A virtual meeting of the five parties involved in the Stormont Executive to discuss the British governments plan to end prosecutions for killings during the Troubles has been described as passionate, robust and frank.

The discussion, co-chaired by Minister for Foreign Affairs Simon Coveney and Northern Secretary Brandon Lewis, lasted for 90 minutes.

The Irish Government and the five main parties at Stormont have strongly rejected the proposals.

During the meeting, the Northern Secretary was accused of being "veterans centred and not victims centred".

All of the Stormont parties made it clear that they believe the possibility of possible prosecutions should not be taken off the table.

The Assembly is to be recalled from its summer recess for an emergency session on Tuesday to discuss the plan to introduce a statute of limitations and to end all Troubles inquests and civil actions.

More than 30 MLAs have signed the recall petition.

MLAs will debate a motion calling for victims and survivors to have a "full, material and central role and input into the content and design of structures to address the legacy of the past".

Taoiseach Micheál Martin has said that the British government's decision to end prosecutions for crimes related to the Troubles "needs to be dealt with in the context of the Good Friday Agreement".

Meanwhile, Minister Coveney said that there can be no pre-determined outcome to dealing with legacy issues in Northern Ireland, and that the British government's proposals were "simply a position paper".

"This is a process I am committed to and we will move forward now but let me be very clear: there is no pre-determined outcome here," Mr Coveney said.

"Some have sold the British government's position during the week as a fait accompli.
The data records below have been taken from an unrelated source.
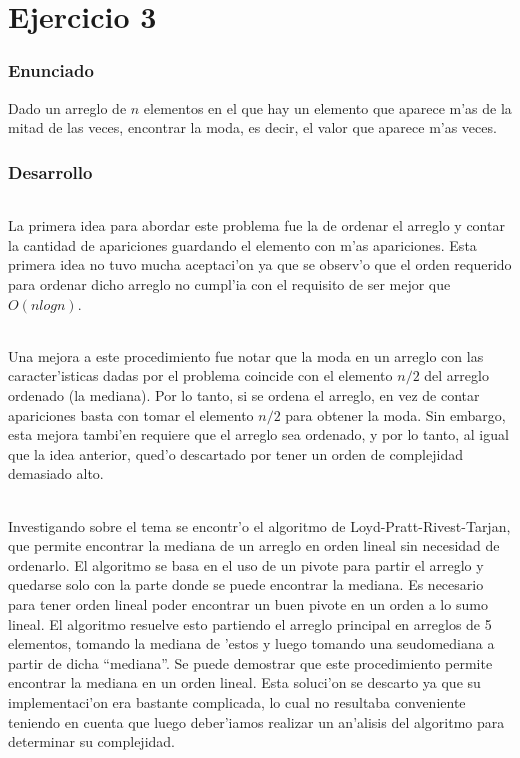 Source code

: \part{Ejercicio 3}
\section{Enunciado}
Dado un arreglo de $n$ elementos en el que hay un elemento que aparece m'as de la mitad de las 
veces, encontrar la moda, es decir, el valor que aparece m'as veces.

\section{Desarrollo}
\paragraph{}
La primera idea para abordar este problema fue la de ordenar el arreglo y contar la cantidad 
de apariciones guardando el elemento con m'as apariciones. Esta primera idea no tuvo mucha 
aceptaci'on ya que se observ'o que el orden requerido para ordenar dicho arreglo no cumpl'ia
con el requisito de ser mejor que $O(n log n)$.
\paragraph{}
Una mejora a este procedimiento fue notar que la moda en un arreglo con las caracter'isticas
dadas por el problema coincide con el elemento $n/2$ del arreglo ordenado (la mediana). Por lo tanto, 
si se ordena el arreglo, en vez de contar apariciones basta con tomar el elemento $n/2$ para 
obtener la moda. Sin embargo, esta mejora tambi'en requiere que el arreglo sea ordenado, y por
lo tanto, al igual que la idea anterior, qued'o descartado por tener un orden de complejidad
demasiado alto.
\paragraph{}
Investigando sobre el tema se encontr'o el algoritmo de Loyd-Pratt-Rivest-Tarjan, que permite 
encontrar la mediana de un arreglo en orden lineal sin necesidad de ordenarlo. El algoritmo 
se basa en el uso de un pivote para partir el arreglo y quedarse solo con la parte donde se 
puede encontrar la mediana. Es necesario para tener orden lineal poder encontrar un buen pivote 
en un orden a lo sumo lineal. El algoritmo resuelve esto partiendo el arreglo principal en arreglos
de 5 elementos, tomando la mediana de 'estos y luego tomando una seudomediana a partir de dicha ``mediana''. 
Se puede demostrar que este procedimiento permite encontrar la mediana en un orden lineal. Esta 
soluci'on se descarto ya que su implementaci'on era bastante complicada, lo cual no resultaba conveniente 
teniendo en cuenta que luego deber'iamos realizar un an'alisis del algoritmo para determinar su
complejidad.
There is no fait accompli.

"There is an outline of the British government’s position and perspective that now needs to feed into a process that is attempting to achieve a consensus on a way forward, and I hope we will be able to make progress on that in the next few weeks."
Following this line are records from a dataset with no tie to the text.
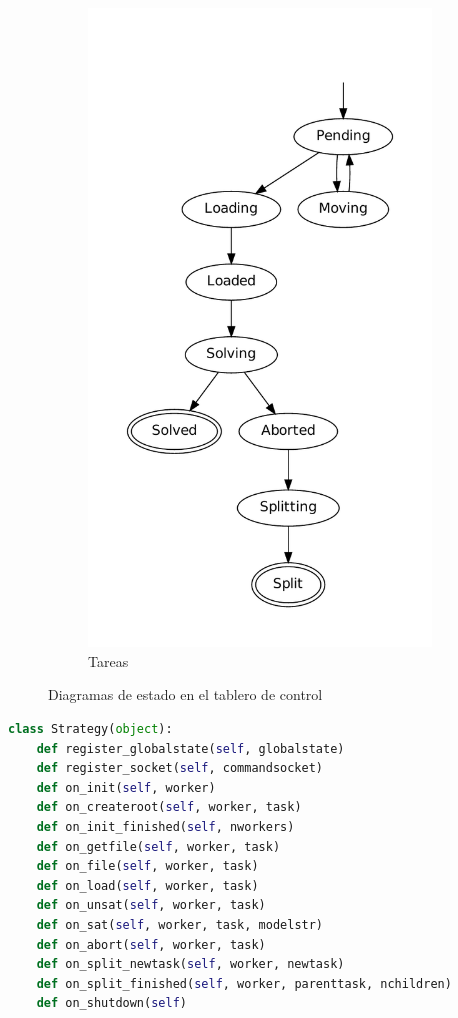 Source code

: \begin{figure}
\begin{subfigure}[b]{0.5\textwidth}
		\includegraphics[scale=0.5]{graphs/taskstates}
		\caption{Tareas}
	\end{subfigure}
	\caption{Diagramas de estado en el tablero de control}
\end{figure}

\begin{small}
\begin{lstlisting}[language=Python,caption=Interfaz Strategy]
class Strategy(object):
	def register_globalstate(self, globalstate)
	def register_socket(self, commandsocket)
	def on_init(self, worker)
	def on_createroot(self, worker, task)
	def on_init_finished(self, nworkers)
	def on_getfile(self, worker, task)
	def on_file(self, worker, task)
	def on_load(self, worker, task)
	def on_unsat(self, worker, task)
	def on_sat(self, worker, task, modelstr)
	def on_abort(self, worker, task)
	def on_split_newtask(self, worker, newtask)
	def on_split_finished(self, worker, parenttask, nchildren)
	def on_shutdown(self)
\end{lstlisting}
\end{small}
He said: "This is not a case of the British government outlining a position and then going through some form of consultation process and then moving ahead with that position anyway in the autumn - if that is what we are at, well then we have real problems."
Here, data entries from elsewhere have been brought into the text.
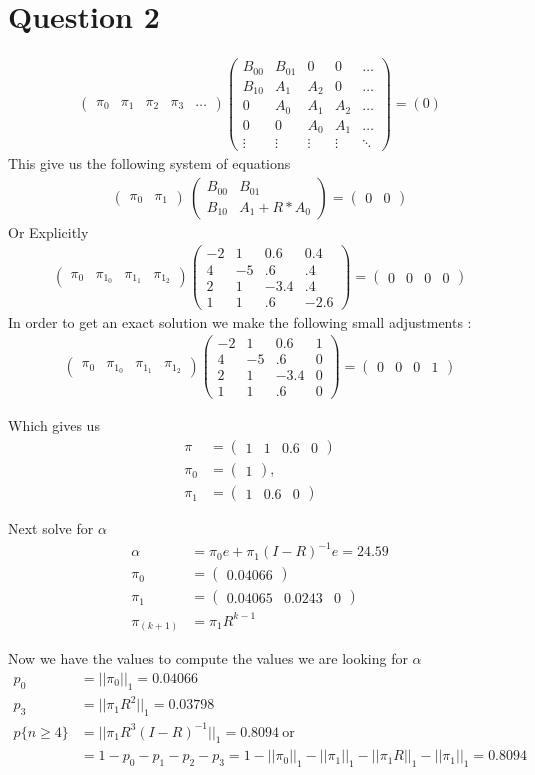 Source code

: \documentclass[fleqn]{article}
\newcommand{\mm}[1]{\begin{pmatrix}#1\end{pmatrix}}
\newcommand{\nn}[1]{ \begin{align*}#1\end{align*}}
\begin{document}
 \section*{Question 2}
\nn{
	 \mm{ \pi_0 & \pi_1 & \pi_2 & \pi_3 & \ldots }
	 \mm{
	  	B_{00} & B_{01} & 0 & 0 & \ldots\\
	  	B_{10} & A_1 & A_2 & 0  & \ldots\\ 
	  	0      & A_0 & A_1 & A_2 & \ldots\\ 
	  	0      & 0   & A_0 & A_1 & \ldots\\
	 	\vdots&\vdots&\vdots&\vdots&\ddots  
	 } = (0) 
}
This give us the following system of equations
\nn{
	\mm{\pi_0&\pi_1}\ \mm{
		 B_{00} & B_{01} \\ 
		 B_{10} & A_{1} + R * A_{0}
	}=\mm{0&0}
}
Or Explicitly 
\nn{
	\mm{\pi_{0} & \pi_{1_0} & \pi_{1_1} & \pi_{1_2}} 
 	\mm{-2&1&0.6&0.4\\ 4&-5&.6&.4\\2&1&-3.4&.4\\1&1&.6&-2.6} = \mm{0&0&0&0}
}
In order to get an exact solution we make the following small adjustments : 
 \nn{
 	\mm{\pi_{0} & \pi_{1_0} & \pi_{1_1} & \pi_{1_2}} 
 	\mm{-2&1&0.6&1\\ 4&-5&.6&0\\2&1&-3.4&0\\1&1&.6&0} = \mm{0&0&0&1}
 }
 
Which gives us
\nn{
    \pi   &= \mm{ 1&1&0.6&0} \\
    \pi_0 &= \mm{1}, \\
    \pi_1 &= \mm{1&0.6&0}
}

Next solve for $\alpha$ 
\nn{
    \alpha &= \pi_0 e  + \pi_1( I - R )^{-1}e = 24.59\\
    \pi_0 &= \mm{0.04066}\\
    \pi_1 &= \mm{0.04065 & 0.0243 & 0 }\\
    \pi_{(k+1)} &= \pi_{1}R^{k-1} 
}
 
Now we have the values to compute the values we are
looking for $\alpha$
\nn{
     p_0           &= ||\pi_{0}||_1 = \boxed{ 0.04066 } \\
     p_3           &= ||\pi_1R^2||_1 = \boxed { 0.03798 } \\
     p\{n \geq 4\} &= ||\pi_1R^{3}(I-R)^{-1}||_1 = 0.8094 \ \mbox{or}\\
      &=1 - p_0 - p_1 - p_2 - p_3 = 1 - ||\pi_{0}||_1 -
    ||\pi_{1}||_1 - ||\pi_{1}R||_1 - ||\pi_{1}||_1 =\boxed{0.8094}
 }
\end{document}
Sinn Féin leader Mary Lou McDonald said: "Today's meeting confirmed what we already knew, that the British government are acting in total bad faith and are trying to fabricate a process to give cover to the British government proceeding with amnesty legislation in the autumn.

"They are now clearly intent on walking away from the Stormont House Agreement."

The Northern Ireland Secretary this week managed to unite Northern Ireland's political parties and the Government.

All oppose plans he announced to stop criminal investigations and prosecutions for Troubles killings up to the Good Friday Agreement in April 1998.

That announcement came just weeks after the Irish and British governments announced a new talks process aimed at finding an agreed way to deal with legacy issues.

Only one meeting took place before the Northern Secretary made his announcement.

Victims groups have said they feel betrayed, while the political parties have accused the British government of ignoring victims and undermining the rule of law.

The Government has also criticised the proposals and insisted they are the basis for further discussion and not the final position.

The UK Solicitor General said the British government would be "engaging" with different groups over its proposal.

Asked whether it was time for a "rethink", Lucy Frazer told Sky News: "The issue in relation to this is that as time moves on, the chances of getting a successful conviction gets lower.

"I know that this issue is causing a lot of issues in Ireland and it is important we engage on this subject, and that rifts are developing.

"I know the Government is engaging with all parties, it will continue to do so before it brings forward any legislation."